Tania hanya mengangguk dan melihat ke arah Rio.
"Tetap jadi kakak gue yang dulu ya" ucap nya lirih.
"Gak mau gue, dulu gue mau jadi kakak nya orang yang ceria, yang selalu happy, yang selalu berjuang, bukan kakak nya orang cengeng" ucap Dimas menarik telinga nya. Yang membuat Rio tertawa.
"Iiiihhhhhh, jahat banget sih" ucap Tania memukul dada Dimas.
" Bukan mau lihat kamu nangis-nangis" lanjut nya lagi.
"Apa an tuh?" Tanya Rio penasaran
"Wah kalung, keren banget, thanks kakak ku yang paling baik" ucap Tania nggak percaya.
"Dulu kami pernah ke mall bareng, dia ngeliatin kalung yang mirip lah, cuma aku nyarik yang sama persis nggak ada. Niat nya kmaren mau ngasi pas valentine atau waktu dia ulang tahun, tapi mama udah nyiapin yang lain duluan, aku tunda aja" jelas Dimas.
"Rugi bro, paling cuma di simpen, emang seorang Tania pernah pake aksesoris begituan, kondangan aja pake kaos" ucap Rio tertawa
"Resek banget sih kalian berdua" teriak Tania yang membuat keduanya semakin tertawa.

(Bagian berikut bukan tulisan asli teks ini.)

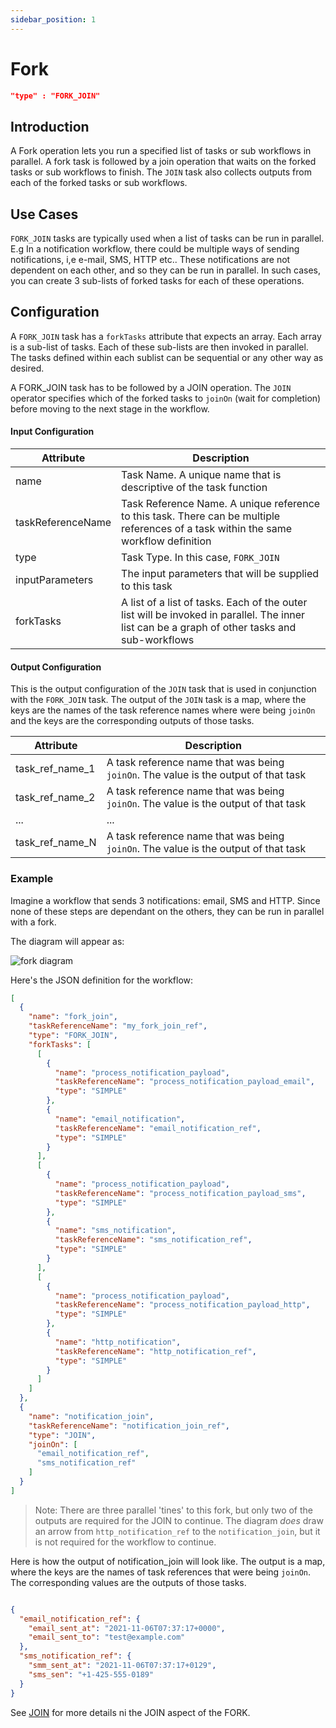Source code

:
 ```yaml
---
sidebar_position: 1
---
```


# Fork
```json
"type" : "FORK_JOIN"
```

## Introduction

A Fork operation lets you run a specified list of tasks or sub workflows in parallel. A fork task is
followed by a join operation that waits on the forked tasks or sub workflows to finish. The `JOIN`
task also collects outputs from each of the forked tasks or sub workflows.

## Use Cases

`FORK_JOIN` tasks are typically used when a list of tasks can be run in parallel. E.g In a notification workflow, there
could be multiple ways of sending notifications, i,e e-mail, SMS, HTTP etc.. These notifications are not dependent on
each other, and so they can be run in parallel. In such cases, you can create 3 sub-lists of forked tasks for each of
these operations.

## Configuration

A `FORK_JOIN` task has a `forkTasks` attribute that expects an array. Each array is a sub-list of tasks. Each of these
sub-lists are then invoked in parallel. The tasks defined within each sublist can be sequential or any other way as
desired.

A FORK_JOIN task has to be followed by a JOIN operation. The `JOIN` operator specifies which of the forked tasks
to `joinOn` (wait for completion)
before moving to the next stage in the workflow.

#### Input Configuration

| Attribute      | Description |
| ----------- | ----------- |
| name      | Task Name. A unique name that is descriptive of the task function      |
| taskReferenceName   | Task Reference Name. A unique reference to this task. There can be multiple references of a task within the same workflow definition        |
| type   | Task Type. In this case, `FORK_JOIN`        |
| inputParameters   | The input parameters that will be supplied to this task    |
| forkTasks   | A list of a list of tasks. Each of the outer list will be invoked in parallel. The inner list can be a graph of other tasks and sub-workflows   |

#### Output Configuration

This is the output configuration of the `JOIN` task that is used in conjunction with the `FORK_JOIN` task. The output of
the
`JOIN` task is a map, where the keys are the names of the task reference names where were being `joinOn` and the keys
are the corresponding outputs of those tasks.

| Attribute      | Description |
| ----------- | ----------- |
| task_ref_name_1  | A task reference name that was being `joinOn`. The value is the output of that task     |
| task_ref_name_2  | A task reference name that was being `joinOn`. The value is the output of that task     |
| ...   | ...     |
| task_ref_name_N  | A task reference name that was being `joinOn`. The value is the output of that task     |



### Example

Imagine a workflow that sends 3 notifications: email, SMS and HTTP. Since none of these steps are dependant on the others, they can be run in parallel with a fork.

The diagram will appear as:

![fork diagram](/img/fork-task-diagram.png)

Here's the JSON definition for the workflow:

```json
[
  {
    "name": "fork_join",
    "taskReferenceName": "my_fork_join_ref",
    "type": "FORK_JOIN",
    "forkTasks": [
      [
        {
          "name": "process_notification_payload",
          "taskReferenceName": "process_notification_payload_email",
          "type": "SIMPLE"
        },
        {
          "name": "email_notification",
          "taskReferenceName": "email_notification_ref",
          "type": "SIMPLE"
        }
      ],
      [
        {
          "name": "process_notification_payload",
          "taskReferenceName": "process_notification_payload_sms",
          "type": "SIMPLE"
        },
        {
          "name": "sms_notification",
          "taskReferenceName": "sms_notification_ref",
          "type": "SIMPLE"
        }
      ],
      [
        {
          "name": "process_notification_payload",
          "taskReferenceName": "process_notification_payload_http",
          "type": "SIMPLE"
        },
        {
          "name": "http_notification",
          "taskReferenceName": "http_notification_ref",
          "type": "SIMPLE"
        }
      ]
    ]
  },
  {
    "name": "notification_join",
    "taskReferenceName": "notification_join_ref",
    "type": "JOIN",
    "joinOn": [
      "email_notification_ref",
      "sms_notification_ref"
    ]
  }
]
```
> Note: There are three parallel 'tines' to this fork, but only two of the outputs are required for the JOIN to continue. The diagram *does* draw an arrow from ```http_notification_ref``` to the ```notification_join```, but it is not required for the workflow to continue. 

Here is how the output of notification_join will look like. The output is a map, where the keys are the names of task
references that were being `joinOn`. The corresponding values are the outputs of those tasks.

```json

{
  "email_notification_ref": {
    "email_sent_at": "2021-11-06T07:37:17+0000",
    "email_sent_to": "test@example.com"
  },
  "sms_notification_ref": {
    "smm_sent_at": "2021-11-06T07:37:17+0129",
    "sms_sen": "+1-425-555-0189"
  }
}
```

See [JOIN](./../reference-docs/join-task) for more details ni the JOIN aspect of the FORK.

" Ya udah, gue mau ke kelas gue, gue titip tukang nangis ke Lo ya" ucap Dimas berdiri dan memukul pundak Rio. mengingat masih ada acara dengan teman sekelasnya.
"Aman" ucap Rio pergi.
"Semangat yaaa, jauh dari gue" teriak Tania. Dan hanya di balas oleh anggukan.
"Kelas yuk" ucap Tania sambil memasukkan kotak yang di berikan Dimas ke dalam tas nya.

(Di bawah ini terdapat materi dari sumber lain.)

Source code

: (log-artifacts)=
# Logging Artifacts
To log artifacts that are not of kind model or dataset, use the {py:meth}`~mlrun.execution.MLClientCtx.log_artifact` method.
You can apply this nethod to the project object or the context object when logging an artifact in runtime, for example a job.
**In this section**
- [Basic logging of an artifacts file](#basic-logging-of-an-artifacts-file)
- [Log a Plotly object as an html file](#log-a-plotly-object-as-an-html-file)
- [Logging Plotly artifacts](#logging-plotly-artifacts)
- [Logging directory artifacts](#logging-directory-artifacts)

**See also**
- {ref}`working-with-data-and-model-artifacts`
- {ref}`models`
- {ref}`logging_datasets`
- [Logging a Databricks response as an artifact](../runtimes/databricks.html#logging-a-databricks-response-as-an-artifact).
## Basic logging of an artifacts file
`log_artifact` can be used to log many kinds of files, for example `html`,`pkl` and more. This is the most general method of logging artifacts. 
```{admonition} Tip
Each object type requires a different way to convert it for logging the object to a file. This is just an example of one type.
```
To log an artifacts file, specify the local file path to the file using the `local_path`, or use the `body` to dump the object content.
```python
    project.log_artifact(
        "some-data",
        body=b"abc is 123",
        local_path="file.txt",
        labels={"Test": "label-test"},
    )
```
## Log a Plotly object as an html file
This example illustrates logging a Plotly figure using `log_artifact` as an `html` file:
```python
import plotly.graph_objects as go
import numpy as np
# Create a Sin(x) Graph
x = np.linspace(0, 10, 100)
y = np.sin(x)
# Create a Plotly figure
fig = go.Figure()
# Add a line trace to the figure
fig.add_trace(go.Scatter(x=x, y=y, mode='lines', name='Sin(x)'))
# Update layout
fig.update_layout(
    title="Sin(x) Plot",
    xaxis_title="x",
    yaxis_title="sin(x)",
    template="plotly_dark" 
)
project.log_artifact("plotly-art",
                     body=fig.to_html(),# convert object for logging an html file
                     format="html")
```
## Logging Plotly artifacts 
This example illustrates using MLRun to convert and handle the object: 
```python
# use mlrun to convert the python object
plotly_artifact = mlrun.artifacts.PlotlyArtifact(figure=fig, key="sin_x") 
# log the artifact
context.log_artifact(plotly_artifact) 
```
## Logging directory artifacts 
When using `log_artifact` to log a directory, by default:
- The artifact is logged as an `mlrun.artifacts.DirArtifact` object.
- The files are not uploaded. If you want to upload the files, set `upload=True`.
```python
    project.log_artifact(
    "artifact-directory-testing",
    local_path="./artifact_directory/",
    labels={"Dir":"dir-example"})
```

"Nggak ahk, pengen berduaan" ucap Rio lagi
" Males banget berduaan sama Lo" ucap Tania hendak berdiri
"Besok gue nikahin Lo, biar tau rasa". Ucap Rio sambil menarik Tania.
"Pintar ngelawak ya sekarang" ucap Tania membuat keduanya tertawa.
"Kantin yuk laper gue" ajak Rio
" Ke kelas dulu, ngajak yang lain" jawab Tania
" Serah deh" Rio nurut, karena bosan berdebat.